> # Summarize Nike Reviews

In this notebook, our objective is to import customer reviews obtained through web scraping and subsequently generate a comprehensive CSV report summarizing pertinent information pertaining to the specified Nike product.

To achieve this, we will create a function named `summarize()` with the following functionalities:

1. Accept as a parameter the path to a csv file created by the first Notebook


2. Create a 1-page pdf file that includes a summary of all the reviews in the csv.

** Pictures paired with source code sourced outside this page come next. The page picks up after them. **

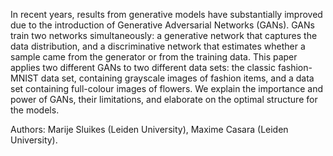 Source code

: In recent years, results from generative models have substantially improved due to the introduction of Generative Adversarial Networks (GANs). GANs train two networks simultaneously: a generative network that captures the data distribution, and a discriminative network that estimates whether a sample came from the generator or from the training data. This paper applies two different GANs to two different data sets: the classic fashion-MNIST data set, containing grayscale images of fashion items, and a data set containing full-colour images of flowers. We explain the importance and power of GANs, their limitations, and elaborate on the optimal structure for the models.

Authors: Marije Sluikes (Leiden University), Maxime Casara (Leiden University).
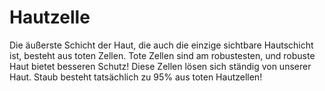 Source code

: # Hautzelle

Die äußerste Schicht der Haut, die auch die einzige sichtbare Hautschicht ist,
besteht aus toten Zellen. Tote Zellen sind am robustesten, und robuste Haut
bietet besseren Schutz! Diese Zellen lösen sich ständig von unserer Haut. Staub
besteht tatsächlich zu 95% aus toten Hautzellen!
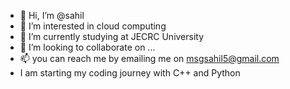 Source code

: - 👋 Hi, I’m @sahil
- 👀 I’m interested in cloud computing
- 🌱 I’m currently studying at JECRC University
- 💞️ I’m looking to collaborate on ...
- 📫 you can reach me by emailing me on msgsahil5@gmail.com
- I am starting my coding journey with C++ and Python

<!---
sahilcmd3/sahilcmd3 is a ✨ special ✨ repository because its `README.md` (this file) appears on your GitHub profile.
You can click the Preview link to take a look at your changes.
--->
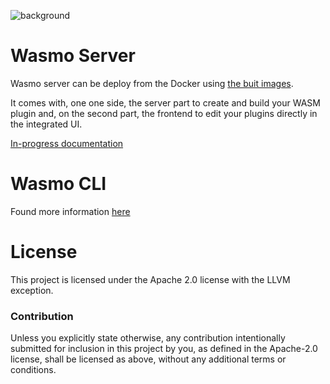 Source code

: ![background](https://github.com/MAIF/wasmo/assets/6641669/7a9dafe6-0d0b-4c60-be09-eecdfe179aa8)

# Wasmo Server

Wasmo server can be deploy from the Docker using [the buit images](https://hub.docker.com/r/maif/wasmo).

It comes with, one one side, the server part to create and build your WASM plugin and, on the second part, the frontend to edit your plugins directly in the integrated UI.

[In-progress documentation](https://maif.github.io/otoroshi/manual/how-to-s/wasm-manager-installation.html)

# Wasmo CLI

Found more information [here](https://github.com/MAIF/wasmo/tree/main/cli)

# License

This project is licensed under the Apache 2.0 license with the LLVM exception.

### Contribution

Unless you explicitly state otherwise, any contribution intentionally submitted
for inclusion in this project by you, as defined in the Apache-2.0 license,
shall be licensed as above, without any additional terms or conditions.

3. The nature of the summary is entirely free
    - It can be text-based, visual-based, or a combination of both
    - We should define what is important enough to be included in the summary.
    - We will focus on creating a summary that would be the most informative for customers.
    - The creation of the pdf should be done through the notebook with the use of every Python-based library we want. 


**Import Libraries**

In [1]:
#import libraries
from functions.summary_functions import *

**Create Function to summarize the reviews**

In [2]:
def summarize(path_csv_file):
    """
    Input: 
    A query  containing the path of the CSV file containing the reviews

    Function: 
    Importing the csv file from the current path, analyzing the reviews and create a Summary
    
    Output:
    A PDF file, containg a Summary of product's reviews
    
    """
    
    #import csv
    reviews_eng = pd.read_csv(path_csv_file)
    
    """
    1. At first, we make a correction of dates, due to greek-text in months
    """
    print('1. At first, we make a correction of dates, due to greek-text in months')
    
    #correction of dates
    reviews_eng = date_correction(reviews_eng)
    
    print('Done')
    
    """
    2. Next, we will do a text analysis in order to find the frequencies of each word of all the reviews
    """
    print('2. Next, we will do a text analysis in order to find the frequencies of each word of all the reviews')
    
    #define 
    nlp = spacy.load("en_core_web_lg")
    
    #find frequencies
    freq = find_freq(reviews_eng)
    
    print('Done')
    
    """
    3. After, we are going to do Aspect Mining of all the reviews using the Network Analysis method

    """
    print('3. After, we are going to do Aspect Mining of all the reviews using the Network Analysis method')
      
    #Use network analysis to group and extract semantically similar aspects
    aspects = get_aspects_from_undirected_graphs(freq,nx.algorithms.components.connected_components,0.8)
    
    print('Done')
    
    """
    4. Following, we will do Opinion Mining
    """
    print('4. Following, we will do Opinion Mining')
       
    #extract opinons
    opinions = get_opinions(reviews_eng.content, aspects)
    
    print('Done')
    
    """
    5. Next, we are going to find the positive and the negative aspects
    """
    print('5. Next, we are going to find the positive and the negative aspects')
    
    #classify aspects into positives and negatives
    positive_aspects, negative_aspects = classification_of_aspects(aspects,opinions)
    
    print('Done')
    
    """
    6. Following, we will classify the reviews into positive and negative based on rating
    """
    print('6. Following, we will classify the reviews into positive and negative based on rating')
    
    #apply function for classification
    reviews_eng['classif'] = reviews_eng['rating'].apply(classify)
    
    print('Done')
    
    """
    7. We will start the reporting process
    """
    print('7. We will start the reporting process')
        
    #add year, month and month names into reviews df and create a yearly df
    reviews_eng, reviews_eng_yearly = manipulate_df(reviews_eng)
    
    print('Done')
    
    """
    8. Plots
    """
    print('8. Plots')
    
    """
    8.1. Wordcloud
    """
    print('8.1. Wordcloud')
    
    #run function to create a wordcloud img    
    _ = wordcloud(freq)
    
    print('Done')
    
    """
    8.2. Barplot-lineplot-> Basic graph with two y axis
    
    """
    print('8.2. Barplot-lineplot-> Basic graph with two y axis')
    
    #run function for basic chart
    _ = basic_graph(reviews_eng_yearly)
    
    print('Done')
    
    """
    9. Create the pdf including all the summaries regarding reviews
    """
    print('9. Create the pdf including all the summaries regarding reviews') 
    
    _ = create_and_export_pdf(reviews_eng,positive_aspects,negative_aspects)
    
    print('Done')
    print(' ')
    
    return print(colored('Summary PDF has been successfully created and exported', 'green'))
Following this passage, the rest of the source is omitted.